Bana göre bir erkek arkadaşla evli bile olmadan önce beraber kalmaktaki tek sebep ihtiyaç durumudur. Yani bir derdin olabilir. Ne bilim geçici bir süre için onunla kalman gerekebilir. (Bu süre tabii ki çok uzamamalı. Yani bir yıl geçici süre kavramının içinde kesinlikle değil bana göre.) Bunun dışında birlikte kalmak bana biraz saçma geliyor açıkçası. Ben bu düşüncelerimi iş arkadaşımın kendisine de söylemiştim zaten ama bugün konusu açılmışken diğer arkadaşıma da onun üzerinden örnek vererek bence olması gerekeni anlattım. Tabii beni anladı aslında olması gerekenin bu olduğunu da kabul etti ama hepsi bu kadar. Kendi hayatına bu fikirleri uygulamayarak neleri kaybettiğinin farkında değildi. Bu bir savaş değil tabii ki ama yine de anlamasını istiyorum karşımdakilerin ne demek istediğimi. Neyse biz tartışmayı sonlandırdık ve yerlerimize oturduk. Bu sırada o geldi. Hani şu sevgilisi ile birlikte yaşayan. Biraz solgun göründüğünü söyleyebilirim. Her zaman tam motive ofise giren ona buna şaka yapan laf sokan adam gitmiş kara kara düşünen ve sonucu olmayan düşüncelerden kurtulmanın bir yolunu bulamadığı için günaydın demeyi bile unutan bir adam haline gelmişti. Sorunun ne olduğunu bilmediğimiz için onu kendi haline bırakmaya karar verdik. Bilgisayarını açtı sanırım biraz bir şeylere bakındı ve daha sonra dün akşam ki maçın özetini izlemeye başladı. Tabi ben her ne kadar bu maç işlerinden pek anlamasam da biraz önce tartışma içinde olduğum adam anladı maç izlediğini ve heyecanla kalkıp yanına gitti.

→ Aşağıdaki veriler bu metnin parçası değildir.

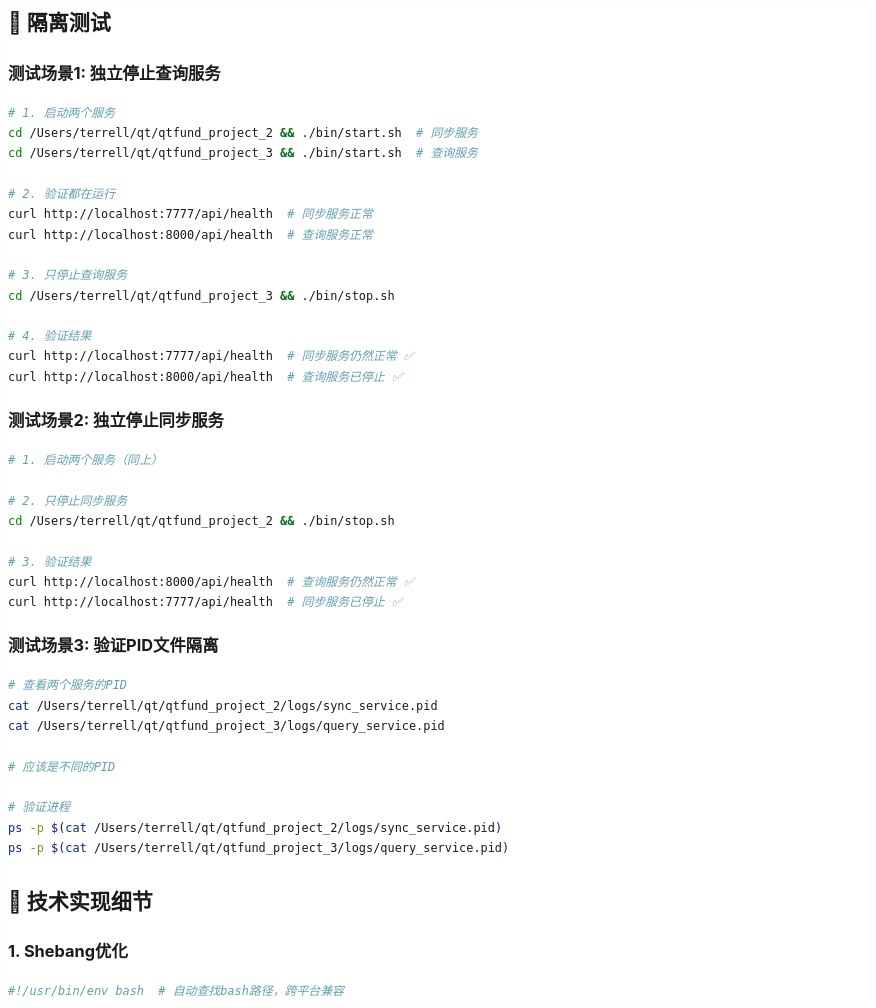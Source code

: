 ## 🧪 隔离测试

### 测试场景1: 独立停止查询服务
```bash
# 1. 启动两个服务
cd /Users/terrell/qt/qtfund_project_2 && ./bin/start.sh  # 同步服务
cd /Users/terrell/qt/qtfund_project_3 && ./bin/start.sh  # 查询服务

# 2. 验证都在运行
curl http://localhost:7777/api/health  # 同步服务正常
curl http://localhost:8000/api/health  # 查询服务正常

# 3. 只停止查询服务
cd /Users/terrell/qt/qtfund_project_3 && ./bin/stop.sh

# 4. 验证结果
curl http://localhost:7777/api/health  # 同步服务仍然正常 ✅
curl http://localhost:8000/api/health  # 查询服务已停止 ✅
```

### 测试场景2: 独立停止同步服务
```bash
# 1. 启动两个服务（同上）

# 2. 只停止同步服务
cd /Users/terrell/qt/qtfund_project_2 && ./bin/stop.sh

# 3. 验证结果
curl http://localhost:8000/api/health  # 查询服务仍然正常 ✅
curl http://localhost:7777/api/health  # 同步服务已停止 ✅
```

### 测试场景3: 验证PID文件隔离
```bash
# 查看两个服务的PID
cat /Users/terrell/qt/qtfund_project_2/logs/sync_service.pid
cat /Users/terrell/qt/qtfund_project_3/logs/query_service.pid

# 应该是不同的PID

# 验证进程
ps -p $(cat /Users/terrell/qt/qtfund_project_2/logs/sync_service.pid)
ps -p $(cat /Users/terrell/qt/qtfund_project_3/logs/query_service.pid)
```

## 🔧 技术实现细节

### 1. Shebang优化
```bash
#!/usr/bin/env bash  # 自动查找bash路径，跨平台兼容
```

  -Ee oğlum bu dün akşam ki maç değil mi?
  -Evet o. (Yüzü hala düşük)
  -Bende başka bişi açtın sandım. Süper maçtı dimi?
  -Öyle miydi?
  -Evet abi izlemedin mi?
  -Yok oğlum benim manitanın dizisi varmış onu izledik.
İkimizde o an koptuk. Bu tutumumuz üzerine muhtemelen bize çok kızmıştır. Ama ben haklıydım ve aslında sabahtan beri anlatmak istediğim şey de buydu. 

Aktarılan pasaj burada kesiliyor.